> _TASK DESCRIPTION_:
Each entry below should be given again exactly; the pictures stay out.

> _Data records_:
Start of Block
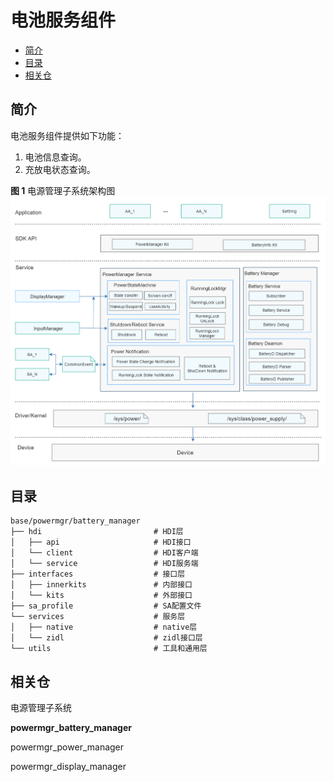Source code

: # 电池服务组件<a name="ZH-CN_TOPIC_0000001124094823"></a>

-   [简介](#section11660541593)
-   [目录](#section19472752217)
-   [相关仓](#section63151229062)

## 简介<a name="section11660541593"></a>

电池服务组件提供如下功能：

1.  电池信息查询。
2.  充放电状态查询。

**图 1**  电源管理子系统架构图<a name="fig106301571239"></a>  
![](figures/power-management-subsystem-architecture.png "电源管理子系统架构图")

## 目录<a name="section19472752217"></a>

```
base/powermgr/battery_manager
├── hdi                         # HDI层
│   ├── api                     # HDI接口
│   └── client                  # HDI客户端
│   └── service                 # HDI服务端
├── interfaces                  # 接口层
│   ├── innerkits               # 内部接口
│   └── kits                    # 外部接口
├── sa_profile                  # SA配置文件
└── services                    # 服务层
│   ├── native                  # native层
│   └── zidl                    # zidl接口层
└── utils                       # 工具和通用层
```



## 相关仓<a name="section63151229062"></a>

电源管理子系统

**powermgr_battery_manager**

powermgr_power_manager

powermgr_display_manager
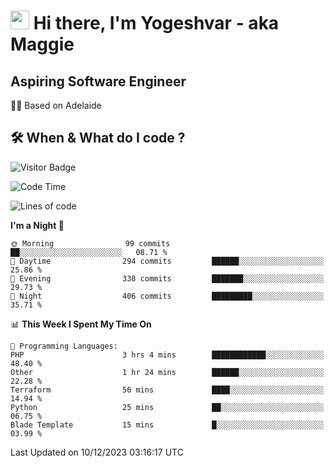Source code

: <h1><img src="https://emojis.slackmojis.com/emojis/images/1531849430/4246/blob-sunglasses.gif?1531849430" width="30"/> Hi there, I'm Yogeshvar - aka Maggie</h1>

## Aspiring Software Engineer
🏂🏻  Based on Adelaide 

## 🛠 When & What do I code ?  

![Visitor Badge](https://visitor-badge.feriirawann.repl.co?username=yogeshvar&repo=yogeshvar&label=Visitors&style=plastic&color=%23457BFF&contentType=svg)

<!--START_SECTION:waka-->
![Code Time](http://img.shields.io/badge/Code%20Time-2%2C411%20hrs%2057%20mins-blue)

![Lines of code](https://img.shields.io/badge/From%20Hello%20World%20I%27ve%20Written-4.0%20million%20lines%20of%20code-blue)

**I'm a Night 🦉** 

```text
🌞 Morning                99 commits          ██░░░░░░░░░░░░░░░░░░░░░░░   08.71 % 
🌆 Daytime                294 commits         ██████░░░░░░░░░░░░░░░░░░░   25.86 % 
🌃 Evening                338 commits         ███████░░░░░░░░░░░░░░░░░░   29.73 % 
🌙 Night                  406 commits         █████████░░░░░░░░░░░░░░░░   35.71 % 
```


📊 **This Week I Spent My Time On** 

```text
💬 Programming Languages: 
PHP                      3 hrs 4 mins        ████████████░░░░░░░░░░░░░   48.40 % 
Other                    1 hr 24 mins        ██████░░░░░░░░░░░░░░░░░░░   22.28 % 
Terraform                56 mins             ████░░░░░░░░░░░░░░░░░░░░░   14.94 % 
Python                   25 mins             ██░░░░░░░░░░░░░░░░░░░░░░░   06.75 % 
Blade Template           15 mins             █░░░░░░░░░░░░░░░░░░░░░░░░   03.99 % 
```


 Last Updated on 10/12/2023 03:16:17 UTC
<!--END_SECTION:waka-->
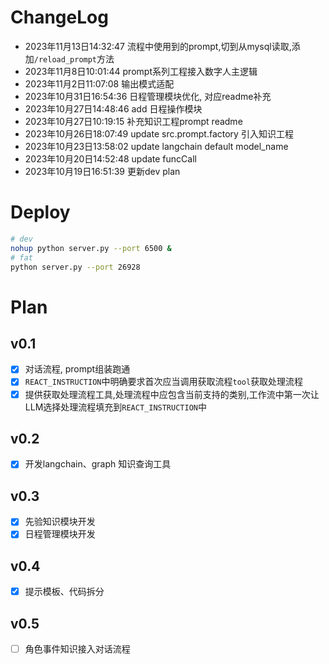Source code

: # ChangeLog
- 2023年11月13日14:32:47 流程中使用到的prompt,切到从mysql读取,添加`/reload_prompt`方法
- 2023年11月8日10:01:44 prompt系列工程接入数字人主逻辑
- 2023年11月2日11:07:08 输出模式适配
- 2023年10月31日16:54:36 日程管理模块优化, 对应readme补充
- 2023年10月27日14:48:46 add 日程操作模块
- 2023年10月27日10:19:15 补充知识工程prompt readme
- 2023年10月26日18:07:49 update src.prompt.factory 引入知识工程
- 2023年10月23日13:58:02 update langchain default model_name
- 2023年10月20日14:52:48 update funcCall
- 2023年10月19日16:51:39 更新dev plan

# Deploy
```sh
# dev
nohup python server.py --port 6500 &
# fat
python server.py --port 26928
```

# Plan
## v0.1
- [x] 对话流程, prompt组装跑通
- [x] `REACT_INSTRUCTION`中明确要求首次应当调用获取流程`tool`获取处理流程
- [x] 提供获取处理流程工具,处理流程中应包含当前支持的类别,工作流中第一次让LLM选择处理流程填充到`REACT_INSTRUCTION`中
## v0.2
- [x] 开发langchain、graph 知识查询工具
## v0.3
- [x] 先验知识模块开发
- [x] 日程管理模块开发
## v0.4
- [x] 提示模板、代码拆分
## v0.5
- [ ] 角色事件知识接入对话流程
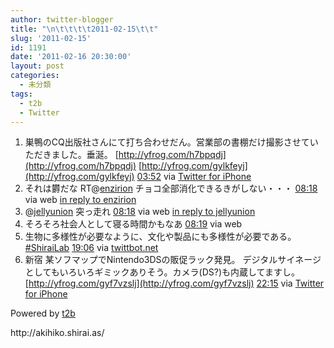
 ```yaml
---
author: twitter-blogger
title: "\n\t\t\t\t2011-02-15\t\t"
slug: '2011-02-15'
id: 1191
date: '2011-02-16 20:30:00'
layout: post
categories:
  - 未分類
tags:
  - t2b
  - Twitter
---
```


<div xmlns:georss="http://www.georss.org/georss">

1.  <span><span>巣鴨のCQ出版社さんにて打ち合わせだん。営業部の書棚だけ撮影させていただきました。垂涎。 [http://yfrog.com/h7bpqdj](http://yfrog.com/h7bpqdj) [http://yfrog.com/gylkfeyj](http://yfrog.com/gylkfeyj)</span> <span>[<span>03:52</span>](http://twitter.com/o_ob/status/37524626464575489) <span>via [Twitter for iPhone](http://twitter.com/)</span></span></span>
2.  <span><span>それは欝だな RT@[enzirion](http://twitter.com/enzirion "enzirion") チョコ全部消化できるきがしない・・・</span> <span>[<span>08:18</span>](http://twitter.com/o_ob/status/37591554340159489) <span>via web</span> [in reply to enzirion](http://twitter.com/enzirion/status/37552288730054656)</span></span>
3.  <span><span>@[jellyunion](http://twitter.com/jellyunion "jellyunion") 突っ走れ</span> <span>[<span>08:18</span>](http://twitter.com/o_ob/status/37591611953123328) <span>via web</span> [in reply to jellyunion](http://twitter.com/jellyunion/status/37572839276150784)</span></span>
4.  <span><span>そろそろ社会人として寝る時間かもなあ</span> <span>[<span>08:19</span>](http://twitter.com/o_ob/status/37591796028669952) <span>via web</span></span></span>
5.  <span><span>生物に多様性が必要なように、文化や製品にも多様性が必要である。[#ShiraiLab](http://twitter.com/search?q=%23ShiraiLab "#ShiraiLab")</span> <span>[<span>19:06</span>](http://twitter.com/o_ob/status/37754564140597248) <span>via [twittbot.net](http://twittbot.net/)</span></span></span>
6.  <span><span>新宿 某ソフマップでNintendo3DSの販促ラック発見。 デジタルサイネージとしてもいろいろギミックありそう。カメラ(DS?)も内蔵してますし。 [http://yfrog.com/gyf7vzslj](http://yfrog.com/gyf7vzslj)</span> <span>[<span>22:15</span>](http://twitter.com/o_ob/status/37802201900515328) <span>via [Twitter for iPhone](http://twitter.com/)</span></span></span>

</div>

Powered by [t2b](http://t2b.utilz.jp/)

<div>http://akihiko.shirai.as/</div>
End of Block
> _EXERCISE SOLUTION_:
Source code

: # 电池服务组件<a name="ZH-CN_TOPIC_0000001124094823"></a>

-   [简介](#section11660541593)
-   [目录](#section19472752217)
-   [相关仓](#section63151229062)

## 简介<a name="section11660541593"></a>

电池服务组件提供如下功能：

1.  电池信息查询。
2.  充放电状态查询。

**图 1**  电源管理子系统架构图<a name="fig106301571239"></a>  
![](figures/power-management-subsystem-architecture.png "电源管理子系统架构图")

## 目录<a name="section19472752217"></a>

```
base/powermgr/battery_manager
├── hdi                         # HDI层
│   ├── api                     # HDI接口
│   └── client                  # HDI客户端
│   └── service                 # HDI服务端
├── interfaces                  # 接口层
│   ├── innerkits               # 内部接口
│   └── kits                    # 外部接口
├── sa_profile                  # SA配置文件
└── services                    # 服务层
│   ├── native                  # native层
│   └── zidl                    # zidl接口层
└── utils                       # 工具和通用层
```



## 相关仓<a name="section63151229062"></a>

电源管理子系统

**powermgr_battery_manager**

powermgr_power_manager

powermgr_display_manager
Source code

: <h1><img src="https://emojis.slackmojis.com/emojis/images/1531849430/4246/blob-sunglasses.gif?1531849430" width="30"/> Hi there, I'm Yogeshvar - aka Maggie</h1>

## Aspiring Software Engineer
🏂🏻  Based on Adelaide 

## 🛠 When & What do I code ?  

![Visitor Badge](https://visitor-badge.feriirawann.repl.co?username=yogeshvar&repo=yogeshvar&label=Visitors&style=plastic&color=%23457BFF&contentType=svg)

<!--START_SECTION:waka-->
![Code Time](http://img.shields.io/badge/Code%20Time-2%2C411%20hrs%2057%20mins-blue)

![Lines of code](https://img.shields.io/badge/From%20Hello%20World%20I%27ve%20Written-4.0%20million%20lines%20of%20code-blue)

**I'm a Night 🦉** 

```text
🌞 Morning                99 commits          ██░░░░░░░░░░░░░░░░░░░░░░░   08.71 % 
🌆 Daytime                294 commits         ██████░░░░░░░░░░░░░░░░░░░   25.86 % 
🌃 Evening                338 commits         ███████░░░░░░░░░░░░░░░░░░   29.73 % 
🌙 Night                  406 commits         █████████░░░░░░░░░░░░░░░░   35.71 % 
```


📊 **This Week I Spent My Time On** 

```text
💬 Programming Languages: 
PHP                      3 hrs 4 mins        ████████████░░░░░░░░░░░░░   48.40 % 
Other                    1 hr 24 mins        ██████░░░░░░░░░░░░░░░░░░░   22.28 % 
Terraform                56 mins             ████░░░░░░░░░░░░░░░░░░░░░   14.94 % 
Python                   25 mins             ██░░░░░░░░░░░░░░░░░░░░░░░   06.75 % 
Blade Template           15 mins             █░░░░░░░░░░░░░░░░░░░░░░░░   03.99 % 
```


 Last Updated on 10/12/2023 03:16:17 UTC
<!--END_SECTION:waka-->
Source code

: # ChangeLog
- 2023年11月13日14:32:47 流程中使用到的prompt,切到从mysql读取,添加`/reload_prompt`方法
- 2023年11月8日10:01:44 prompt系列工程接入数字人主逻辑
- 2023年11月2日11:07:08 输出模式适配
- 2023年10月31日16:54:36 日程管理模块优化, 对应readme补充
- 2023年10月27日14:48:46 add 日程操作模块
- 2023年10月27日10:19:15 补充知识工程prompt readme
- 2023年10月26日18:07:49 update src.prompt.factory 引入知识工程
- 2023年10月23日13:58:02 update langchain default model_name
- 2023年10月20日14:52:48 update funcCall
- 2023年10月19日16:51:39 更新dev plan

# Deploy
```sh
# dev
nohup python server.py --port 6500 &
# fat
python server.py --port 26928
```

# Plan
## v0.1
- [x] 对话流程, prompt组装跑通
- [x] `REACT_INSTRUCTION`中明确要求首次应当调用获取流程`tool`获取处理流程
- [x] 提供获取处理流程工具,处理流程中应包含当前支持的类别,工作流中第一次让LLM选择处理流程填充到`REACT_INSTRUCTION`中
## v0.2
- [x] 开发langchain、graph 知识查询工具
## v0.3
- [x] 先验知识模块开发
- [x] 日程管理模块开发
## v0.4
- [x] 提示模板、代码拆分
## v0.5
- [ ] 角色事件知识接入对话流程
 ```yaml
---
author: twitter-blogger
title: "\n\t\t\t\t2011-02-15\t\t"
slug: '2011-02-15'
id: 1191
date: '2011-02-16 20:30:00'
layout: post
categories:
  - 未分類
tags:
  - t2b
  - Twitter
---
```


<div xmlns:georss="http://www.georss.org/georss">

1.  <span><span>巣鴨のCQ出版社さんにて打ち合わせだん。営業部の書棚だけ撮影させていただきました。垂涎。 [http://yfrog.com/h7bpqdj](http://yfrog.com/h7bpqdj) [http://yfrog.com/gylkfeyj](http://yfrog.com/gylkfeyj)</span> <span>[<span>03:52</span>](http://twitter.com/o_ob/status/37524626464575489) <span>via [Twitter for iPhone](http://twitter.com/)</span></span></span>
2.  <span><span>それは欝だな RT@[enzirion](http://twitter.com/enzirion "enzirion") チョコ全部消化できるきがしない・・・</span> <span>[<span>08:18</span>](http://twitter.com/o_ob/status/37591554340159489) <span>via web</span> [in reply to enzirion](http://twitter.com/enzirion/status/37552288730054656)</span></span>
3.  <span><span>@[jellyunion](http://twitter.com/jellyunion "jellyunion") 突っ走れ</span> <span>[<span>08:18</span>](http://twitter.com/o_ob/status/37591611953123328) <span>via web</span> [in reply to jellyunion](http://twitter.com/jellyunion/status/37572839276150784)</span></span>
4.  <span><span>そろそろ社会人として寝る時間かもなあ</span> <span>[<span>08:19</span>](http://twitter.com/o_ob/status/37591796028669952) <span>via web</span></span></span>
5.  <span><span>生物に多様性が必要なように、文化や製品にも多様性が必要である。[#ShiraiLab](http://twitter.com/search?q=%23ShiraiLab "#ShiraiLab")</span> <span>[<span>19:06</span>](http://twitter.com/o_ob/status/37754564140597248) <span>via [twittbot.net](http://twittbot.net/)</span></span></span>
6.  <span><span>新宿 某ソフマップでNintendo3DSの販促ラック発見。 デジタルサイネージとしてもいろいろギミックありそう。カメラ(DS?)も内蔵してますし。 [http://yfrog.com/gyf7vzslj](http://yfrog.com/gyf7vzslj)</span> <span>[<span>22:15</span>](http://twitter.com/o_ob/status/37802201900515328) <span>via [Twitter for iPhone](http://twitter.com/)</span></span></span>

</div>

Powered by [t2b](http://t2b.utilz.jp/)

<div>http://akihiko.shirai.as/</div>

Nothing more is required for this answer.